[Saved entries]
------------------------------------------------------------------------

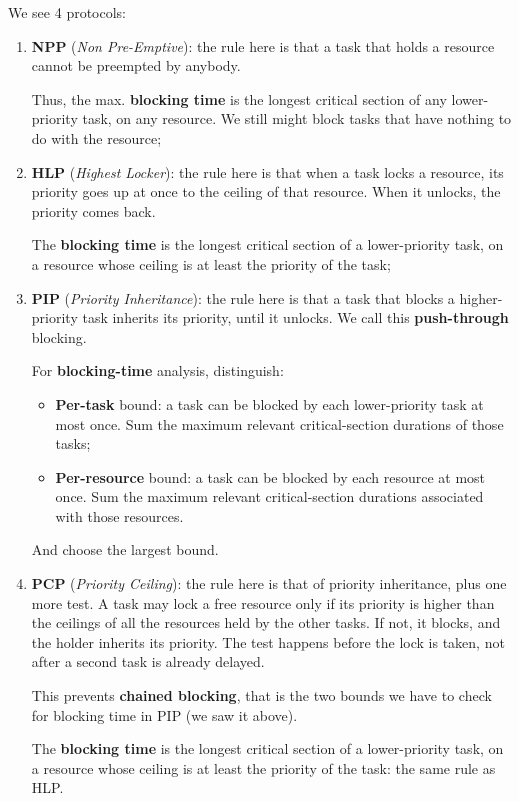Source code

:\documentclass[a4paper,11pt]{article}
\begin{document}
We see 4 protocols:
\begin{enumerate}
	\item \textbf{NPP} (\textit{Non Pre-Emptive}): the rule here is that a task that holds a resource cannot be preempted by anybody.

		Thus, the max. \textbf{blocking time} is the longest critical section of any lower-priority task, on any resource. We still might block tasks that have nothing to do with the resource;
	\item \textbf{HLP} (\textit{Highest Locker}): the rule here is that when a task locks a resource, its priority goes up at once to the ceiling of that resource. When it unlocks, the priority comes back. 

		The \textbf{blocking time} is the longest critical section of a lower-priority task, on a resource whose ceiling is at least the priority of the task;
	\item \textbf{PIP} (\textit{Priority Inheritance}): the rule here is that a task that blocks a higher-priority task inherits its priority, until it unlocks. We call this \textbf{push-through} blocking.

		For \textbf{blocking-time} analysis, distinguish:
		\begin{itemize}
			\item \textbf{Per-task} bound: a task can be blocked by each lower-priority task at most once. Sum the maximum relevant critical-section durations of those tasks;
			\item \textbf{Per-resource} bound: a task can be blocked by each resource at most once. Sum the maximum relevant critical-section durations associated with those resources.
		\end{itemize}
		And choose the largest bound.
	\item \textbf{PCP} (\textit{Priority Ceiling}): the rule here is that of priority inheritance, plus one more test. A task may lock a free resource only if its priority is higher than the ceilings of all the resources held by the other tasks. If not, it blocks, and the holder inherits its priority. The test happens before the lock is taken, not after a second task is already delayed.

		This prevents \textbf{chained blocking}, that is the two bounds we have to check for blocking time in PIP (we saw it above).

		The \textbf{blocking time} is the longest critical section of a lower-priority task, on a resource whose ceiling is at least the priority of the task: the same rule as HLP.
\end{enumerate}
\end{document}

------------------------------------------------------------------------

YOUR INSTRUCTIONS. Show the lines where the word "higher" appears in the entries.

WRITTEN SOLUTION.
	\item \textbf{PIP} (\textit{Priority Inheritance}): the rule here is that a task that blocks a higher-priority task inherits its priority, until it unlocks. We call this \textbf{push-through} blocking.
	\item \textbf{PCP} (\textit{Priority Ceiling}): the rule here is that of priority inheritance, plus one more test. A task may lock a free resource only if its priority is higher than the ceilings of all the resources held by the other tasks. If not, it blocks, and the holder inherits its priority. The test happens before the lock is taken, not after a second task is already delayed.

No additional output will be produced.